Seoul (16 September 2013) - Korean car manufacturers vice-like grip on the Korean car market is being shaken with recent imports of foreign made diesel vehicles, which are proving simply irresistible to the Korean public. Although the number of imported cars will only be about 15% by the end of the year, 60% of these will be diesel vehicles with the most popular being the BMW 520d, a car actually favoured by BBC TV’s Top Gear programme.

The Korean Automobile Importers and Distributors Association claim that 7 out of 10 of the top selling vehicles last year were diesel powered. The diesel car market is now seen to be expanding rapidly and is mainly led by foreign brands.

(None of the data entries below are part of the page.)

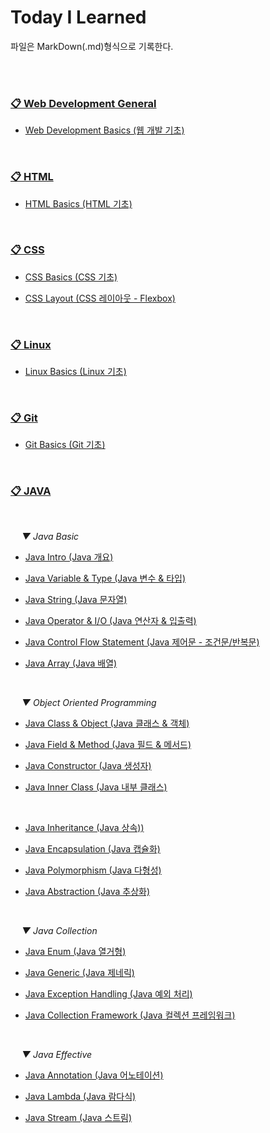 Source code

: # Today I Learned

파일은 MarkDown(.md)형식으로 기록한다.
 
<br><br>

### [📋 Web Development General](https://github.com/H-JWANNA/TIL/tree/main/Development%20basics)

- [Web Development Basics (웹 개발 기초)](https://github.com/H-JWANNA/TIL/blob/main/Development%20basics/%EC%9B%B9%20%EA%B0%9C%EB%B0%9C%20%EA%B8%B0%EC%B4%88.md)

<br>

### [📋 HTML](https://github.com/H-JWANNA/TIL/tree/main/HTML)

- [HTML Basics (HTML 기초)](https://github.com/H-JWANNA/TIL/blob/main/HTML/HTML_Basics.md)

<br>

### [📋 CSS](https://github.com/H-JWANNA/TIL/tree/main/CSS)

- [CSS Basics (CSS 기초)](https://github.com/H-JWANNA/TIL/blob/main/CSS/CSS_Basics.md)
  
- [CSS Layout (CSS 레이아웃 - Flexbox)](https://github.com/H-JWANNA/TIL/blob/main/CSS/Layout.md)

<br>

### [📋 Linux](https://github.com/H-JWANNA/TIL/tree/main/Linux)

- [Linux Basics (Linux 기초)](https://github.com/H-JWANNA/TIL/blob/main/Linux/Linux_basics.md)

<br>

### [📋 Git](https://github.com/H-JWANNA/TIL/tree/main/Git)

- [Git Basics (Git 기초)](https://github.com/H-JWANNA/TIL/blob/main/Git/Git_basic.md)

<br>

### [📋 JAVA](https://github.com/H-JWANNA/TIL/tree/main/JAVA)

<br>

&emsp; *▼ Java Basic*

- [Java Intro (Java 개요)](https://github.com/H-JWANNA/TIL/blob/main/JAVA/JAVA_Intro.md)
  
- [Java Variable & Type (Java 변수 & 타입)](https://github.com/H-JWANNA/TIL/blob/main/JAVA/JAVA_Variable_Type.md)

- [Java String (Java 문자열)](https://github.com/H-JWANNA/TIL/blob/main/JAVA/JAVA_String.md)

- [Java Operator & I/O (Java 연산자 & 입출력)](https://github.com/H-JWANNA/TIL/blob/main/JAVA/JAVA_Operator_IO.md)

- [Java Control Flow Statement (Java 제어문 - 조건문/반복문)](https://github.com/H-JWANNA/TIL/blob/main/JAVA/JAVA_Control_Flow_Statement.md)

- [Java Array (Java 배열)](https://github.com/H-JWANNA/TIL/blob/main/JAVA/JAVA_Array.md)

<br>

&emsp; *▼ Object Oriented Programming*

- [Java Class & Object (Java 클래스 & 객체)](https://github.com/H-JWANNA/TIL/blob/main/JAVA/JAVA_Class_Object.md)

- [Java Field & Method (Java 필드 & 메서드)](https://github.com/H-JWANNA/TIL/blob/main/JAVA/JAVA_Field_Method.md)

- [Java Constructor (Java 생성자)](https://github.com/H-JWANNA/TIL/blob/main/JAVA/JAVA_Constructor.md)

- [Java Inner Class (Java 내부 클래스)](https://github.com/H-JWANNA/TIL/blob/main/JAVA/JAVA_InnerClass.md)

<br>

- [Java Inheritance (Java 상속))](https://github.com/H-JWANNA/TIL/blob/main/JAVA/JAVA_Inheritance.md)

- [Java Encapsulation (Java 캡슐화)](https://github.com/H-JWANNA/TIL/blob/main/JAVA/JAVA_Encapsulation.md)

- [Java Polymorphism (Java 다형성)](https://github.com/H-JWANNA/TIL/blob/main/JAVA/JAVA_Polymorphism.md)

- [Java Abstraction (Java 추상화)](https://github.com/H-JWANNA/TIL/blob/main/JAVA/JAVA_Abstraction.md)

<br>

&emsp; *▼ Java Collection*

- [Java Enum (Java 열거형)](https://github.com/H-JWANNA/TIL/blob/main/JAVA/JAVA_Enum.md)

- [Java Generic (Java 제네릭)](https://github.com/H-JWANNA/TIL/blob/main/JAVA/JAVA_Generic.md)

- [Java Exception Handling (Java 예외 처리)](https://github.com/H-JWANNA/TIL/blob/main/JAVA/JAVA_Exception.md)

- [Java Collection Framework (Java 컬렉션 프레임워크)](https://github.com/H-JWANNA/TIL/blob/main/JAVA/JAVA_CollectionFramework.md)

<br>

&emsp; *▼ Java Effective*

- [Java Annotation (Java 어노테이션)](https://github.com/H-JWANNA/TIL/blob/main/JAVA/JAVA_Annotation.md)

- [Java Lambda (Java 람다식)](https://github.com/H-JWANNA/TIL/blob/main/JAVA/JAVA_Lambda.md)

- [Java Stream (Java 스트림)](https://github.com/H-JWANNA/TIL/blob/main/JAVA/JAVA_Stream.md) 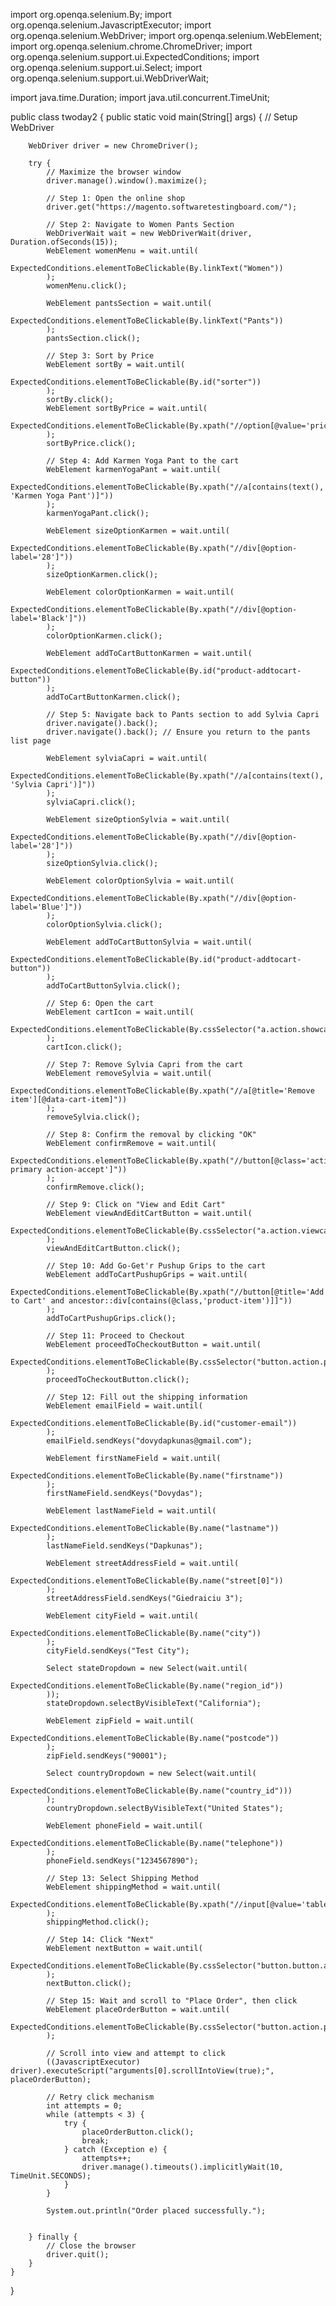 import org.openqa.selenium.By;
import org.openqa.selenium.JavascriptExecutor;
import org.openqa.selenium.WebDriver;
import org.openqa.selenium.WebElement;
import org.openqa.selenium.chrome.ChromeDriver;
import org.openqa.selenium.support.ui.ExpectedConditions;
import org.openqa.selenium.support.ui.Select;
import org.openqa.selenium.support.ui.WebDriverWait;

import java.time.Duration;
import java.util.concurrent.TimeUnit;

public class twoday2 {
    public static void main(String[] args) {
        // Setup WebDriver

        WebDriver driver = new ChromeDriver();

        try {
            // Maximize the browser window
            driver.manage().window().maximize();

            // Step 1: Open the online shop
            driver.get("https://magento.softwaretestingboard.com/");

            // Step 2: Navigate to Women Pants Section
            WebDriverWait wait = new WebDriverWait(driver, Duration.ofSeconds(15));
            WebElement womenMenu = wait.until(
                    ExpectedConditions.elementToBeClickable(By.linkText("Women"))
            );
            womenMenu.click();

            WebElement pantsSection = wait.until(
                    ExpectedConditions.elementToBeClickable(By.linkText("Pants"))
            );
            pantsSection.click();

            // Step 3: Sort by Price
            WebElement sortBy = wait.until(
                    ExpectedConditions.elementToBeClickable(By.id("sorter"))
            );
            sortBy.click();
            WebElement sortByPrice = wait.until(
                    ExpectedConditions.elementToBeClickable(By.xpath("//option[@value='price']"))
            );
            sortByPrice.click();

            // Step 4: Add Karmen Yoga Pant to the cart
            WebElement karmenYogaPant = wait.until(
                    ExpectedConditions.elementToBeClickable(By.xpath("//a[contains(text(), 'Karmen Yoga Pant')]"))
            );
            karmenYogaPant.click();

            WebElement sizeOptionKarmen = wait.until(
                    ExpectedConditions.elementToBeClickable(By.xpath("//div[@option-label='28']"))
            );
            sizeOptionKarmen.click();

            WebElement colorOptionKarmen = wait.until(
                    ExpectedConditions.elementToBeClickable(By.xpath("//div[@option-label='Black']"))
            );
            colorOptionKarmen.click();

            WebElement addToCartButtonKarmen = wait.until(
                    ExpectedConditions.elementToBeClickable(By.id("product-addtocart-button"))
            );
            addToCartButtonKarmen.click();

            // Step 5: Navigate back to Pants section to add Sylvia Capri
            driver.navigate().back();
            driver.navigate().back(); // Ensure you return to the pants list page

            WebElement sylviaCapri = wait.until(
                    ExpectedConditions.elementToBeClickable(By.xpath("//a[contains(text(), 'Sylvia Capri')]"))
            );
            sylviaCapri.click();

            WebElement sizeOptionSylvia = wait.until(
                    ExpectedConditions.elementToBeClickable(By.xpath("//div[@option-label='28']"))
            );
            sizeOptionSylvia.click();

            WebElement colorOptionSylvia = wait.until(
                    ExpectedConditions.elementToBeClickable(By.xpath("//div[@option-label='Blue']"))
            );
            colorOptionSylvia.click();

            WebElement addToCartButtonSylvia = wait.until(
                    ExpectedConditions.elementToBeClickable(By.id("product-addtocart-button"))
            );
            addToCartButtonSylvia.click();

            // Step 6: Open the cart
            WebElement cartIcon = wait.until(
                    ExpectedConditions.elementToBeClickable(By.cssSelector("a.action.showcart"))
            );
            cartIcon.click();

            // Step 7: Remove Sylvia Capri from the cart
            WebElement removeSylvia = wait.until(
                    ExpectedConditions.elementToBeClickable(By.xpath("//a[@title='Remove item'][@data-cart-item]"))
            );
            removeSylvia.click();

            // Step 8: Confirm the removal by clicking "OK"
            WebElement confirmRemove = wait.until(
                    ExpectedConditions.elementToBeClickable(By.xpath("//button[@class='action-primary action-accept']"))
            );
            confirmRemove.click();

            // Step 9: Click on "View and Edit Cart"
            WebElement viewAndEditCartButton = wait.until(
                    ExpectedConditions.elementToBeClickable(By.cssSelector("a.action.viewcart"))
            );
            viewAndEditCartButton.click();

            // Step 10: Add Go-Get'r Pushup Grips to the cart
            WebElement addToCartPushupGrips = wait.until(
                    ExpectedConditions.elementToBeClickable(By.xpath("//button[@title='Add to Cart' and ancestor::div[contains(@class,'product-item')]]"))
            );
            addToCartPushupGrips.click();

            // Step 11: Proceed to Checkout
            WebElement proceedToCheckoutButton = wait.until(
                    ExpectedConditions.elementToBeClickable(By.cssSelector("button.action.primary.checkout"))
            );
            proceedToCheckoutButton.click();

            // Step 12: Fill out the shipping information
            WebElement emailField = wait.until(
                    ExpectedConditions.elementToBeClickable(By.id("customer-email"))
            );
            emailField.sendKeys("dovydapkunas@gmail.com");

            WebElement firstNameField = wait.until(
                    ExpectedConditions.elementToBeClickable(By.name("firstname"))
            );
            firstNameField.sendKeys("Dovydas");

            WebElement lastNameField = wait.until(
                    ExpectedConditions.elementToBeClickable(By.name("lastname"))
            );
            lastNameField.sendKeys("Dapkunas");

            WebElement streetAddressField = wait.until(
                    ExpectedConditions.elementToBeClickable(By.name("street[0]"))
            );
            streetAddressField.sendKeys("Giedraiciu 3");

            WebElement cityField = wait.until(
                    ExpectedConditions.elementToBeClickable(By.name("city"))
            );
            cityField.sendKeys("Test City");

            Select stateDropdown = new Select(wait.until(
                    ExpectedConditions.elementToBeClickable(By.name("region_id"))
            ));
            stateDropdown.selectByVisibleText("California");

            WebElement zipField = wait.until(
                    ExpectedConditions.elementToBeClickable(By.name("postcode"))
            );
            zipField.sendKeys("90001");

            Select countryDropdown = new Select(wait.until(
                    ExpectedConditions.elementToBeClickable(By.name("country_id")))
            );
            countryDropdown.selectByVisibleText("United States");

            WebElement phoneField = wait.until(
                    ExpectedConditions.elementToBeClickable(By.name("telephone"))
            );
            phoneField.sendKeys("1234567890");

            // Step 13: Select Shipping Method
            WebElement shippingMethod = wait.until(
                    ExpectedConditions.elementToBeClickable(By.xpath("//input[@value='tablerate_bestway']"))
            );
            shippingMethod.click();

            // Step 14: Click "Next"
            WebElement nextButton = wait.until(
                    ExpectedConditions.elementToBeClickable(By.cssSelector("button.button.action.continue.primary"))
            );
            nextButton.click();

            // Step 15: Wait and scroll to "Place Order", then click
            WebElement placeOrderButton = wait.until(
                    ExpectedConditions.elementToBeClickable(By.cssSelector("button.action.primary.checkout"))
            );

            // Scroll into view and attempt to click
            ((JavascriptExecutor) driver).executeScript("arguments[0].scrollIntoView(true);", placeOrderButton);

            // Retry click mechanism
            int attempts = 0;
            while (attempts < 3) {
                try {
                    placeOrderButton.click();
                    break;
                } catch (Exception e) {
                    attempts++;
                    driver.manage().timeouts().implicitlyWait(10, TimeUnit.SECONDS);
                }
            }

            System.out.println("Order placed successfully.");


        } finally {
            // Close the browser
            driver.quit();
        }
    }
}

To counter the market trend, Korean manufacturers are rapidly adding diesel variants to their line-up. Hyundai has recently launched the upgraded Avante compact sedan with a diesel variant. The all-new diesel powered Avante is drawing attention as its launch is seen as an effort to be taken seriously as a provider of diesel powered vehicles. The car is said to deliver a 16.2 kilometres per litre fuel economy figure. Hyundai are also said to be planning diesel versions of their Sonata and Grandeur models.
The all new Hyundai Avante Diesel



Diesel vehicles rule supreme in Europe where over 50% of new cars registered are diesel. The primary reason for this is the lower cost per kilometre travelled. However, it hasn’t always been good news for diesel vehicles; early diesel passenger vehicles used to be equated more with farm vehicles than luxury cars and earned themselves the nick name of “oil-burners”. Recently many European brands have been trying to change that mindset in the USA where diesel passenger vehicles, much like in Korea, are still rare. Volkswagen, in particular, has gone as far as trying to persuade the EPA to change the way it calculates the combined fuel rating to reflect more “real-world driving”. At present, the fuel rating is 55% city driving and 45% highway driving, a ratio that VW executives claim does not reflect current driving habits.